Un léger rictus apparaît alors sur les lèvres de Thomas. Il reste silencieux mais suit tout de même notre conversation apparemment.
Le trajet jusqu'à l'aéroport se fait plutôt dans le calme. On se gare et on retrouve rapidement les autres qui nous attendent déjà. Léa fait enregistrer ses valises puis on se dirige vers les portiques d'enregistrements. Nous marchons lentement pour profiter au maximum de ses derniers instants avec elle. Ça me rappelle la fois où j'ai dû quitter Alyssia. Même lieu, mêmes circonstances. La nostalgie vient s'installer en moi en repensant à ce souvenir. Mon amie me manque. Et je m'apprête à dire au revoir à une deuxième. Nous arrivons devant les portiques. On ne peux pas aller plus loin, seuls les passagers sont autorisés. Léa se tourne vers nous. Ce n'est pas comme avec Alyssia où nous étions en pleure mais l'ambiance est la même. Léa fait un câlin à Cathy, qu'elle sert très fort. Puis Nathan, Aaron et Maxime. Vient alors mon tour. Elle me prends dans ses bras et me glisse un mot à l'oreille.

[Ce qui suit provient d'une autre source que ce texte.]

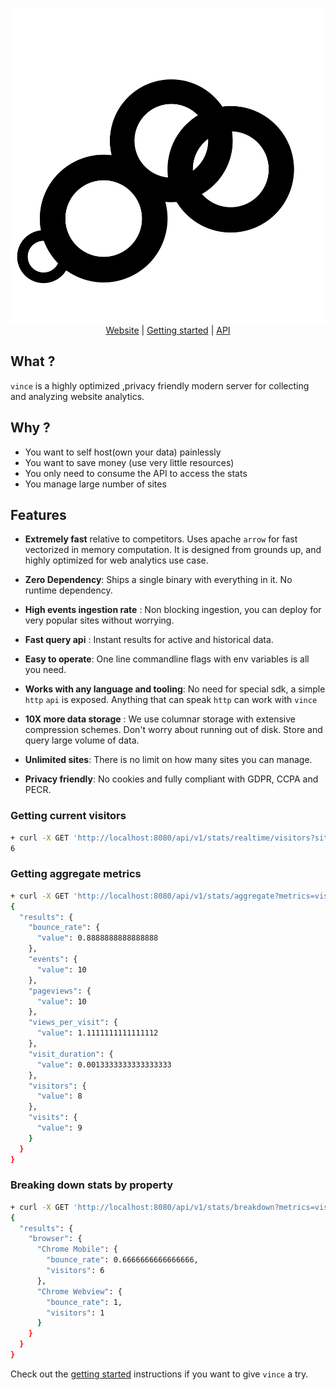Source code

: 
<p align="center">
    <img src="./logo.svg" alt="Vince Logo" />
    <br>
    <a href="https://vinceanalytics.com/">Website</a> |
    <a href="https://vinceanalytics.com/#getting-started">Getting started</a> |
    <a href="https://vinceanalytics.com/#stats-api">API</a>
</p>


## What ?

`vince` is a highly optimized ,privacy friendly modern server for collecting and analyzing website analytics.

## Why ?

- You want to self host(own your data) painlessly
- You want to save money (use very little resources) 
- You only need to consume the API to access the stats
- You manage large number of sites

## Features

- **Extremely fast** relative to competitors. Uses apache `arrow` for fast vectorized in memory computation. It is designed from grounds up, and highly optimized for web analytics use case.

- **Zero Dependency**: Ships a single binary with everything in it. No runtime dependency.

- **High events ingestion rate** : Non blocking ingestion, you can deploy for very popular sites without worrying.

- **Fast query api** : Instant results for active and historical data.

- **Easy to operate**: One line commandline flags with env variables is all you need.

- **Works with any language and tooling**: No need for special sdk, a simple `http` `api` is exposed. Anything that can speak `http` can work with `vince`

- **10X more data storage** : We use columnar storage with extensive compression schemes. Don't worry about running out of disk. Store and query large volume of data.

- **Unlimited sites**: There is no limit on how many sites you can manage.

- **Privacy friendly**: No cookies and fully compliant with GDPR, CCPA and PECR.


### Getting current visitors


```bash
+ curl -X GET 'http://localhost:8080/api/v1/stats/realtime/visitors?site_id=vinceanalytics.com'
6
```

### Getting aggregate metrics


```bash
+ curl -X GET 'http://localhost:8080/api/v1/stats/aggregate?metrics=visitors%2Cvisits%2Cpageviews%2Cviews_per_visit%2Cbounce_rate%2Cvisit_duration%2Cevents&site_id=vinceanalytics.com'
{
  "results": {
    "bounce_rate": {
      "value": 0.8888888888888888
    },
    "events": {
      "value": 10
    },
    "pageviews": {
      "value": 10
    },
    "views_per_visit": {
      "value": 1.1111111111111112
    },
    "visit_duration": {
      "value": 0.0013333333333333333
    },
    "visitors": {
      "value": 8
    },
    "visits": {
      "value": 9
    }
  }
}
```


### Breaking down stats by property

```bash
+ curl -X GET 'http://localhost:8080/api/v1/stats/breakdown?metrics=visitors%2Cbounce_rate&property=browser&site_id=vinceanalytics.com'
{
  "results": {
    "browser": {
      "Chrome Mobile": {
        "bounce_rate": 0.6666666666666666,
        "visitors": 6
      },
      "Chrome Webview": {
        "bounce_rate": 1,
        "visitors": 1
      }
    }
  }
}
```

Check out the [getting started](https://vinceanalytics.com/#getting-started) instructions if you want to give `vince` a try.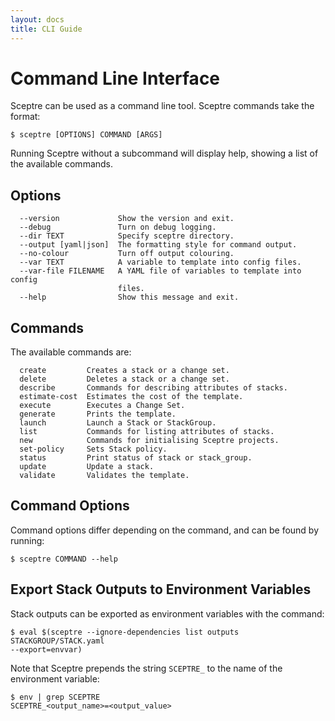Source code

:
 ```yaml
---
layout: docs
title: CLI Guide
---
```


# Command Line Interface

Sceptre can be used as a command line tool. Sceptre commands take the format:

```
$ sceptre [OPTIONS] COMMAND [ARGS]
```

Running Sceptre without a subcommand will display help, showing a list of the available commands.

## Options

```
  --version             Show the version and exit.
  --debug               Turn on debug logging.
  --dir TEXT            Specify sceptre directory.
  --output [yaml|json]  The formatting style for command output.
  --no-colour           Turn off output colouring.
  --var TEXT            A variable to template into config files.
  --var-file FILENAME   A YAML file of variables to template into config
                        files.
  --help                Show this message and exit.
```

## Commands

The available commands are:

```
  create         Creates a stack or a change set.
  delete         Deletes a stack or a change set.
  describe       Commands for describing attributes of stacks.
  estimate-cost  Estimates the cost of the template.
  execute        Executes a Change Set.
  generate       Prints the template.
  launch         Launch a Stack or StackGroup.
  list           Commands for listing attributes of stacks.
  new            Commands for initialising Sceptre projects.
  set-policy     Sets Stack policy.
  status         Print status of stack or stack_group.
  update         Update a stack.
  validate       Validates the template.
```

## Command Options

Command options differ depending on the command, and can be found by running:

```shell
$ sceptre COMMAND --help
```

## Export Stack Outputs to Environment Variables

Stack outputs can be exported as environment variables with the command:

```shell
$ eval $(sceptre --ignore-dependencies list outputs STACKGROUP/STACK.yaml
--export=envvar)
```

Note that Sceptre prepends the string `SCEPTRE_` to the name of the environment variable:

```shell
$ env | grep SCEPTRE
SCEPTRE_<output_name>=<output_value>
```
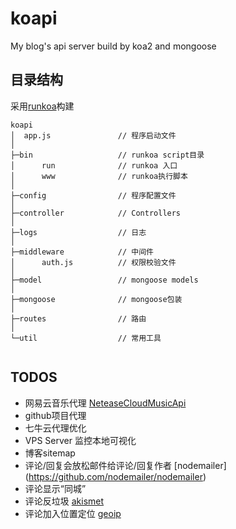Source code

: # koapi

My blog's api server build by koa2 and mongoose

## 目录结构

采用[runkoa](https://github.com/17koa/runkoa)构建

```
koapi
│  app.js               // 程序启动文件
│   
├─bin                   // runkoa script目录
│      run              // runkoa 入口
│      www              // runkoa执行脚本
│      
├─config                // 程序配置文件
│      
├─controller            // Controllers
│      
├─logs                  // 日志
│      
├─middleware            // 中间件
│      auth.js          // 权限校验文件
│      
├─model                 // mongoose models
│      
├─mongoose              // mongoose包装
│              
├─routes                // 路由
│      
└─util                  // 常用工具
        
```
## TODOS

* 网易云音乐代理 [NeteaseCloudMusicApi](https://github.com/Binaryify/NeteaseCloudMusicApi)
* github项目代理
* 七牛云代理优化
* VPS Server 监控本地可视化
* 博客sitemap
* 评论/回复会放松邮件给评论/回复作者 [nodemailer]
(https://github.com/nodemailer/nodemailer)
* 评论显示“同城”
* 评论反垃圾 [akismet](https://github.com/chrisfosterelli/akismet-api)
* 评论加入位置定位 [geoip](https://github.com/bluesmoon/node-geoip)
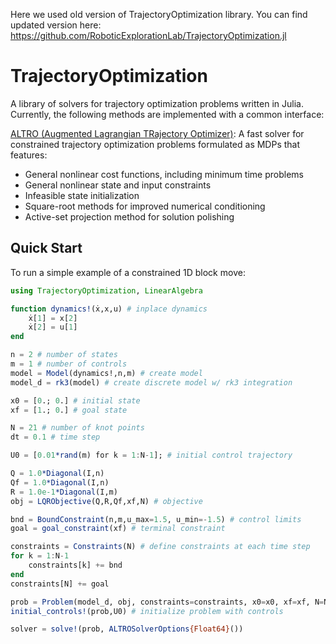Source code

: Here we used old version of TrajectoryOptimization library. You can find updated version here:
https://github.com/RoboticExplorationLab/TrajectoryOptimization.jl



# TrajectoryOptimization

A library of solvers for trajectory optimization problems written in Julia. Currently, the following methods are implemented with a common interface:

[ALTRO (Augmented Lagrangian TRajectory Optimizer)](https://rexlab.stanford.edu/papers/altro-iros.pdf): A fast solver for constrained trajectory optimization problems formulated as MDPs that features:
  * General nonlinear cost functions, including minimum time problems
  * General nonlinear state and input constraints
  * Infeasible state initialization
  * Square-root methods for improved numerical conditioning
  * Active-set projection method for solution polishing



## Quick Start
To run a simple example of a constrained 1D block move:
```julia
using TrajectoryOptimization, LinearAlgebra

function dynamics!(ẋ,x,u) # inplace dynamics
    ẋ[1] = x[2]
    ẋ[2] = u[1]
end

n = 2 # number of states
m = 1 # number of controls
model = Model(dynamics!,n,m) # create model
model_d = rk3(model) # create discrete model w/ rk3 integration

x0 = [0.; 0.] # initial state
xf = [1.; 0.] # goal state

N = 21 # number of knot points
dt = 0.1 # time step

U0 = [0.01*rand(m) for k = 1:N-1]; # initial control trajectory

Q = 1.0*Diagonal(I,n)
Qf = 1.0*Diagonal(I,n)
R = 1.0e-1*Diagonal(I,m)
obj = LQRObjective(Q,R,Qf,xf,N) # objective

bnd = BoundConstraint(n,m,u_max=1.5, u_min=-1.5) # control limits
goal = goal_constraint(xf) # terminal constraint

constraints = Constraints(N) # define constraints at each time step
for k = 1:N-1
    constraints[k] += bnd
end
constraints[N] += goal

prob = Problem(model_d, obj, constraints=constraints, x0=x0, xf=xf, N=N, dt=dt) # construct problem
initial_controls!(prob,U0) # initialize problem with controls

solver = solve!(prob, ALTROSolverOptions{Float64}())
```
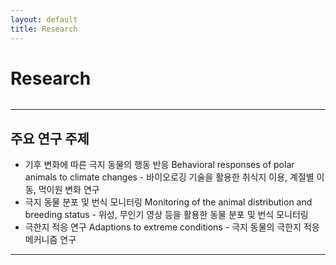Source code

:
 ```yaml
---
layout: default
title: Research
---
```


<div class="post">
	<h1 class="pageTitle"> Research </h1>
	<img src="{{ '/assets/img/Cute Weddell Seal.jpg' | prepend: site.baseurl }}" alt="">
	<hr>
	<h2>주요 연구 주제 </h2>
		<ul>
		<li>기후 변화에 따른 극지 동물의 행동 반응 Behavioral responses of polar animals to climate changes
			- 바이오로깅 기술을 활용한 취식지 이용, 계절별 이동, 먹이원 변화 연구  </li>
  		<li>극지 동물 분포 및 번식 모니터링 Monitoring of the animal distribution and breeding status
			- 위성, 무인기 영상 등을 활용한 동물 분포 및 번식 모니터링 </li>
  		<li>극한지 적응 연구 Adaptions to extreme conditions     
			- 극지 동물의 극한지 적응 메커니즘 연구</li> 
	</ul>
	<hr>

</div>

-Bon courage avec Thomas. Tiens moi au courant.
Et en s'écartant de moi elle me fait un clin d'œil. Je jette un regard en direction de Thomas et le surprends en train de nous fixer. Il a très probablement vu le clin d'œil de Léa et il fronce les sourcils d'incompréhension. Je me reconcentre sur Léa et lui souhaite un bon voyage. Elle se tourne ensuite vers ce dernier avec qui elle échange également une accolade et quelques mots qui les font rire. Elle nous regarde tous une dernière fois avant de rejoindre la queue. Une fois les portiques passés elle se retourne pour nous faire un signe de la main avant de disparaître pour de bout.
Nous restons tous silencieux un instant. Je ne sais pas à quoi pensent les autres mais pour ma part je repense à tous les moments avec elle. J'y ai gagné une très bonne amie. Je suis contente de l'avoir rencontrée. Même si encore une fois, l'origine de cette rencontre est morbide, cela m'aura apporté une très belle rencontre. Je repense à tout les conseils qu'elle m'a donné. Même si elle a l'air de croire qu'il peut se passer quelque chose entre Thomas et moi, je ne suis pas aussi optimiste qu'elle. J'ai peur de ne plus jamais retrouver cette complicité avec lui. Et mon cœur se brise à l'idée que tout sois gâché par un simple message.